We will add capability to use optional annotations to better control transformation of Kubernetes services into Teleport apps. By default we will be exposing ports on a service that serve HTTP/HTTPS, using different heuristics to determine if it does (described later in annotations section). But annotation can be used to specify which protocol to use for the app's URI, including tcp://... URIs.

If Kubernetes service has multiple ports in use, we will expose each port as a separate app, with name of the app including the port's name specified in the service. For example, if a service has port 443 exposed with name tls and also port 4004 with name metrics we will create two apps: testApp-tls-main-cluster-prod, testApp-metrics-main-cluster-prod. Names for ports are mandatory in Kubernetes if more than one port is exposed for the service, so we always will be able to use it if we need it. User will be able to use annotation to specify preferred port, in that case only app with this port will be created, without port info in the app name.

In order for discovery service to be able to dynamically create/update/delete apps we will add Read/Write permissions for the apps to the built-in system role Discovery.

Labels from the Kubernetes service will be copied to the corresponding Teleport app.

UX

Discovery

Discovery service will use new kubernetes matchers to periodically poll list of services inside the Kubernetes cluster. Labels specified in the config will be used to filter out services that should be exposed. Also users will be able to specify namespaces to process.

yaml

## This section configures the Discovery Service
discovery_service:
  enabled: yes
  discovery_group: main-cluster
  kubernetes:
    - types: ["app"] # in the future "db" will be possible
      namespaces: [ "toronto", "porto" ]
      labels: # List of labels to select desired Kubernetes services
        env: staging
    - types: ["app"]
      namespaces: [ "seattle", "oakland" ]
      labels:
        env: testing

discovery_group field in the config will be translated into teleport.dev/kubernetes-cluster label on the Teleport app resource, so later it's be easier to target it in the corresponding app service. If kubernetes matchers are specified in the config discovery_group field is required to be set.

Annotations

Kubernetes annotations will allow users to fine tune transformation of services into Teleport apps. All annotations are optional - they will override default behaviour, but they are not required for import of services. By default services without any annotations will also be imported.

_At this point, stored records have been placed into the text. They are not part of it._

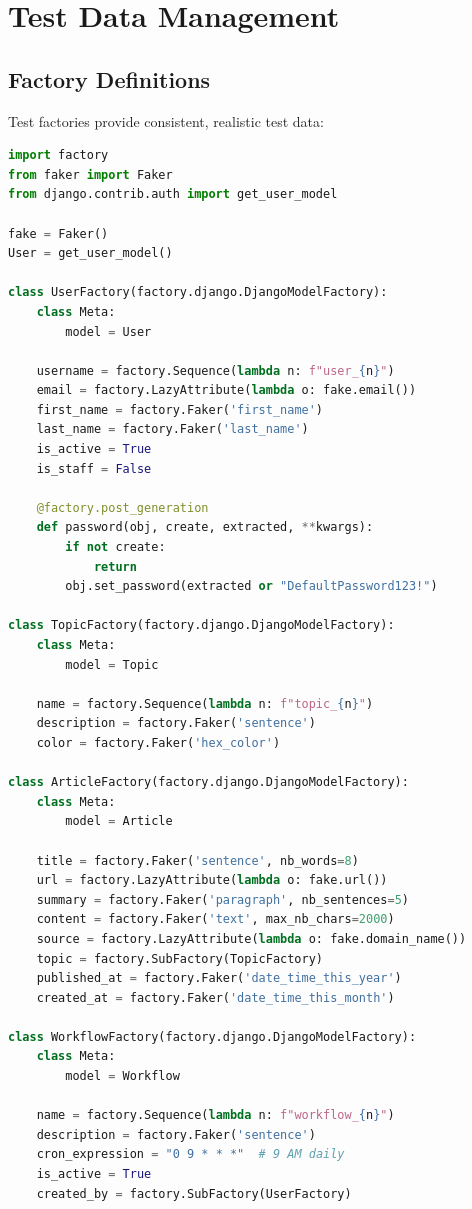 \documentclass{report}
\begin{document}
\chapter{Test Data Management}

\section{Factory Definitions}

Test factories provide consistent, realistic test data:

\begin{lstlisting}[language=Python, caption=Comprehensive factory definitions]
import factory
from faker import Faker
from django.contrib.auth import get_user_model

fake = Faker()
User = get_user_model()

class UserFactory(factory.django.DjangoModelFactory):
    class Meta:
        model = User
    
    username = factory.Sequence(lambda n: f"user_{n}")
    email = factory.LazyAttribute(lambda o: fake.email())
    first_name = factory.Faker('first_name')
    last_name = factory.Faker('last_name')
    is_active = True
    is_staff = False
    
    @factory.post_generation
    def password(obj, create, extracted, **kwargs):
        if not create:
            return
        obj.set_password(extracted or "DefaultPassword123!")

class TopicFactory(factory.django.DjangoModelFactory):
    class Meta:
        model = Topic
    
    name = factory.Sequence(lambda n: f"topic_{n}")
    description = factory.Faker('sentence')
    color = factory.Faker('hex_color')

class ArticleFactory(factory.django.DjangoModelFactory):
    class Meta:
        model = Article
    
    title = factory.Faker('sentence', nb_words=8)
    url = factory.LazyAttribute(lambda o: fake.url())
    summary = factory.Faker('paragraph', nb_sentences=5)
    content = factory.Faker('text', max_nb_chars=2000)
    source = factory.LazyAttribute(lambda o: fake.domain_name())
    topic = factory.SubFactory(TopicFactory)
    published_at = factory.Faker('date_time_this_year')
    created_at = factory.Faker('date_time_this_month')

class WorkflowFactory(factory.django.DjangoModelFactory):
    class Meta:
        model = Workflow
    
    name = factory.Sequence(lambda n: f"workflow_{n}")
    description = factory.Faker('sentence')
    cron_expression = "0 9 * * *"  # 9 AM daily
    is_active = True
    created_by = factory.SubFactory(UserFactory)
\end{lstlisting}
\end{document}
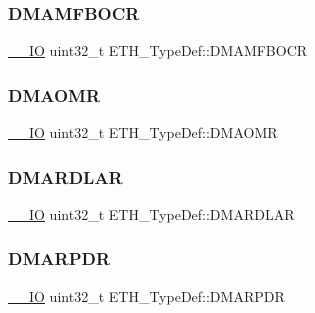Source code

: \mbox{\label{struct_e_t_h___type_def_aa031754e61b60bbbec393be19fb30036}} 
\subsubsection{\texorpdfstring{DMAMFBOCR}{DMAMFBOCR}}
{\footnotesize\ttfamily \mbox{\hyperlink{group___c_m_s_i_s___c_m3__core__definitions_gaec43007d9998a0a0e01faede4133d6be}{\+\_\+\+\_\+\+IO}} uint32\+\_\+t E\+T\+H\+\_\+\+Type\+Def\+::\+D\+M\+A\+M\+F\+B\+O\+CR}

\mbox{\label{struct_e_t_h___type_def_a28b3943a7ad7db88c59a5f690446eacd}} 
\subsubsection{\texorpdfstring{DMAOMR}{DMAOMR}}
{\footnotesize\ttfamily \mbox{\hyperlink{group___c_m_s_i_s___c_m3__core__definitions_gaec43007d9998a0a0e01faede4133d6be}{\+\_\+\+\_\+\+IO}} uint32\+\_\+t E\+T\+H\+\_\+\+Type\+Def\+::\+D\+M\+A\+O\+MR}

\mbox{\label{struct_e_t_h___type_def_a46aafb9acbd753c23f89a9f57b68b64f}} 
\subsubsection{\texorpdfstring{DMARDLAR}{DMARDLAR}}
{\footnotesize\ttfamily \mbox{\hyperlink{group___c_m_s_i_s___c_m3__core__definitions_gaec43007d9998a0a0e01faede4133d6be}{\+\_\+\+\_\+\+IO}} uint32\+\_\+t E\+T\+H\+\_\+\+Type\+Def\+::\+D\+M\+A\+R\+D\+L\+AR}

\mbox{\label{struct_e_t_h___type_def_aedb2e74c294ffed25c952b17e5bc0fc4}} 
\subsubsection{\texorpdfstring{DMARPDR}{DMARPDR}}
{\footnotesize\ttfamily \mbox{\hyperlink{group___c_m_s_i_s___c_m3__core__definitions_gaec43007d9998a0a0e01faede4133d6be}{\+\_\+\+\_\+\+IO}} uint32\+\_\+t E\+T\+H\+\_\+\+Type\+Def\+::\+D\+M\+A\+R\+P\+DR}

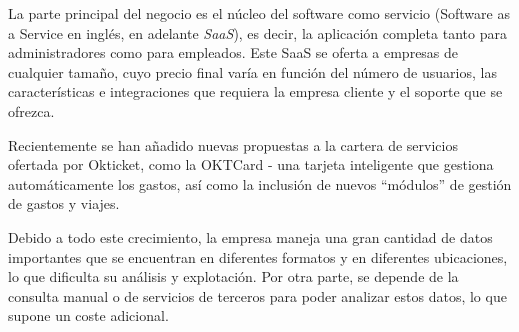 La parte principal del negocio es el núcleo del software como servicio (Software as a
Service en inglés, en adelante \textit{SaaS}), es decir, la aplicación completa tanto
para administradores como para empleados. Este SaaS se oferta a empresas de cualquier
tamaño, cuyo precio final varía en función del número de usuarios, las características
e integraciones que requiera la empresa cliente y el soporte que se ofrezca.

Recientemente se han añadido nuevas propuestas a la cartera de servicios ofertada por
Okticket, como la OKTCard {-} una tarjeta inteligente que gestiona automáticamente los gastos,
así como la inclusión de nuevos ``módulos'' de gestión de gastos y viajes.

Debido a todo este crecimiento, la empresa maneja una gran cantidad de datos importantes que se
encuentran en diferentes formatos y en diferentes ubicaciones, lo que dificulta su análisis y
explotación. Por otra parte, se depende de la consulta manual o de servicios de terceros para
poder analizar estos datos, lo que supone un coste adicional.
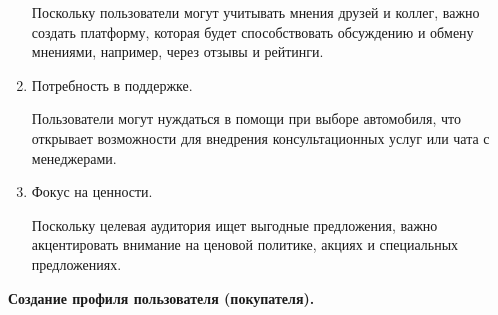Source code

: \begin{enumerate}
    Поскольку пользователи могут учитывать мнения друзей и коллег, важно создать платформу, которая будет способствовать обсуждению и обмену мнениями, например, через отзывы и рейтинги.

    \item Потребность в поддержке.

    Пользователи могут нуждаться в помощи при выборе автомобиля, что открывает возможности для внедрения консультационных услуг или чата с менеджерами.

    \item Фокус на ценности.

    Поскольку целевая аудитория ищет выгодные предложения, важно акцентировать внимание на ценовой политике, акциях и специальных предложениях.
\end{enumerate}
\bigskip

\textbf{Создание профиля пользователя (покупателя).}

\noindent
\begin{minipage}{\linewidth}
\end{minipage}
\bigskip


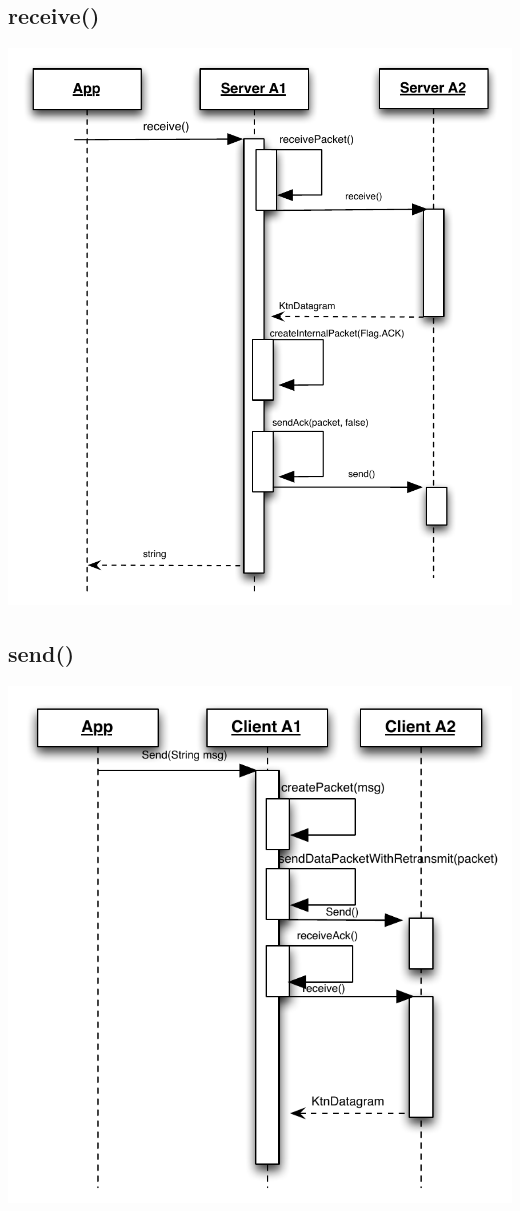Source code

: \documentclass{article}
\begin{document}
\subsection{receive()}
\includegraphics[scale=0.8]{ktnRecv.pdf}
\subsection{send()}
\includegraphics[scale=0.8]{ktnSend.pdf}
\newpage
\end{document}
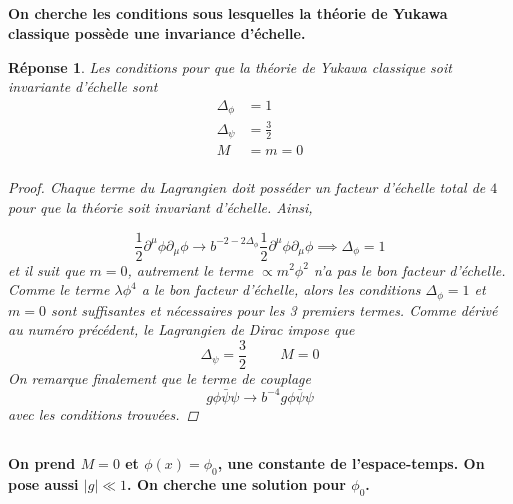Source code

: \documentclass{article}
\numberwithin{equation}{section}
\theoremstyle{solution}
\newtheorem{solution}{Réponse}[section]
\begin{document}
\subsection{}
\textbf{On cherche les conditions sous lesquelles la théorie de Yukawa classique possède une invariance d'échelle.}
\begin{solution}
Les conditions pour que la théorie de Yukawa classique soit invariante d'échelle sont
\begin{equation}
        \boxed{
        \begin{split}
        \Delta_{\phi} &= 1 \\
        \Delta_{\psi} &=  \frac{3}{2} \\
        M &= m = 0 \\
        \end{split}
}
\end{equation} 
\begin{proof}
Chaque terme du Lagrangien doit posséder un facteur d'échelle total de $4$ pour que la théorie soit invariant d'échelle. 
Ainsi,

\begin{equation}
        \frac{1}{2}\partial^{\mu}\phi \partial_\mu \phi \rightarrow b^{-2-2\Delta_{\phi}}  \frac{1}{2}\partial^{\mu}\phi \partial_\mu \phi \implies \Delta_{\phi} = 1 
\end{equation} 
et il suit que $m = 0$, autrement le terme $\propto m^{2} \phi^2$ n'a pas le bon facteur d'échelle. Comme 
le terme $\lambda \phi^{4}$ a le bon facteur d'échelle, alors les conditions $\Delta_{\phi} = 1$ et $m = 0$ sont suffisantes 
et nécessaires pour les 3 premiers termes. Comme dérivé au numéro précédent, le Lagrangien de Dirac impose que
\begin{equation}
        \Delta_{\psi} = \frac{3}{2}\hspace{1cm} M = 0
\end{equation} 
On remarque finalement que le terme de couplage
\begin{equation}
        g \phi \bar{\psi} \psi \rightarrow b^{-4} g\phi \bar{\psi}\psi
\end{equation} 
avec les conditions trouvées. 
\end{proof}
        
\end{solution}

\subsection{}
\textbf{On prend $M = 0$ et $\phi(x) = \phi_0$, une constante de l'espace-temps. On pose aussi $|g| \ll 1$. On cherche une solution pour $\phi_0$.}
        
\end{document}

Annotation teleport.dev/discovery-type controls what Teleport entity this service is considered to be. If matchers in discovery service config match service type it will be imported. Now we will only support value app which means Teleport application will be imported from this service. In the future there are plans to expand to database importing. If annotation is not set service is treated as an app.

Annotation teleport.dev/protocol controls protocol for the access of the Teleport app we create. If annotation is not set, additional attempts will be performed to try to determine protocol of an exposed port:

if kubernetes service port definition has appProtocol field, and it contains values http/https we will use it in the URI.
if exposed port's name is https or it has numeric value 443, https will be used.
We'll perform HTTP request to the port to see if it serves HTTP/HTTPS requests
if exposed port's name is http or it has numeric value 80 or 8080, http will be used.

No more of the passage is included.